Kayiza’s passion for nonfiction storytelling was sparked as a student in the film and TV program JPS Cinema at Jenks High School run by Clifton Raphael, yet it was at the Oklahoma Summer Arts Institute where she initially considered filmmaking as a career. Pictured: Kayiza at OSAI (front row, far right).

“It was the first time that I really felt affirmed in terms of film being something that I want to pursue professionally,” she said. “Seeing how other people in the world are building careers as filmmakers was a really important experience as a young person, and so was getting to meet a community of passionate young artists.”

OSAI was also pivotal in drawing her to stories of place told through the lived experiences of their people. With her fellow film students and their instructor, Bradley Beesley — director of documentaries like Okie Noodling (2001) and Sweethearts of the Prison Rodeo (2009) — Kayiza visited the small towns around Quartz Mountain where she was struck by the breadth of storytelling potential in her home state.
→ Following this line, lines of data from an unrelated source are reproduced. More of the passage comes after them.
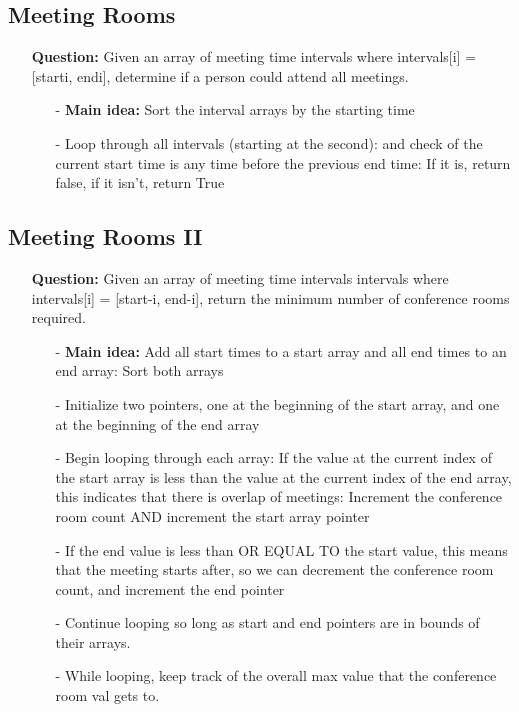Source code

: \documentclass[12pt]{article}
\begin{document}
\subsection{Meeting Rooms}
\begin{enumerate}
  \item[] \textbf{Question:} Given an array of meeting time intervals where intervals[i] = [starti, endi], determine if a person could attend all meetings.

    \begin{enumerate}
      \item[-] \textbf{Main idea:} Sort the interval arrays by the starting time
      \item[-] Loop through all intervals (starting at the second): and check of the current start time is any time before the previous end time: If it is, return false, if it isn't, return True

    \end{enumerate}
\end{enumerate}

\subsection{Meeting Rooms II}
\begin{enumerate}
  \item[] \textbf{Question:} Given an array of meeting time intervals intervals where intervals[i] = [start-i, end-i], return the minimum number of conference rooms required.

    \begin{enumerate}
      \item[-] \textbf{Main idea:} Add all start times to a start array and all end times to an end array: Sort both arrays
      \item[-] Initialize two pointers, one at the beginning of the start array, and one at the beginning of the end array
      \item[-] Begin looping through each array: If the value at the current index of the start array is less than the value at the current index of the end array, this indicates that there is overlap of meetings: Increment the conference room count AND increment the start array pointer
      \item[-] If the end value is less than OR EQUAL TO the start value, this means that the meeting starts after, so we can decrement the conference room count, and increment the end pointer
      \item[-] Continue looping so long as start and end pointers are in bounds of their arrays. 
      \item[-] While looping, keep track of the overall max value that the conference room val gets to.

    \end{enumerate}
\end{enumerate}
\end{document}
“My understanding and language around filmmaking completely changed after the summer,” she said. She also was struck by how “the state is so diverse in terms of people’s lives and what their communities look like,” something she was familiar with as the daughter of Ugandan immigrants, but which expanded further through the on-the-ground filmmaking at Quartz Mountain.

She later attended Ithaca College in New York where she graduated in 2015 with a degree in Documentary Studies and Production. She then spent two years working on racial justice and the criminalization of poverty with attorneys at the ACLU before returning to documentary film. Now based in Brooklyn, her practice continues to be informed by social justice issues, with her film projects concentrated on the South and Midwest.

“Having a really accessible and intensive art experience back home grounded my work,” she said. “It showed me the value of creating art in that space. A lot of the things that I’ve worked on over the past few years are a return to either Oklahoma or to places that reflect the communities that I was surrounded by as a young person.”

For instance, All That Remains (2012), for which she received a Heartland Emmy Award, profiles the history and people of Boley, Oklahoma, which was established in the early 1900s by Creek freedman and is now one of the last surviving all-Black towns in the country. Meanwhile, Edgecombe (2018) features the rural Black community of Edgecombe County, North Carolina, and its history of systematic prejudice. Through the deeply personal truths of three local residents, Edgecombe is an examination of the ways trauma repeats and reinvents itself in rural Black communities.. Directed and produced through the Jacob Burns Film Center Creative Culture Fellowship, the film was selected for the 2019 Sundance Film Festival.

In each of these films, Kayiza centers the voices of her subjects to meditate on how their experiences embody the spirit of a place and its living memory of history. As Kayiza said, “I value telling stories where you are, and meeting the most interesting people and finding the stories of that community.”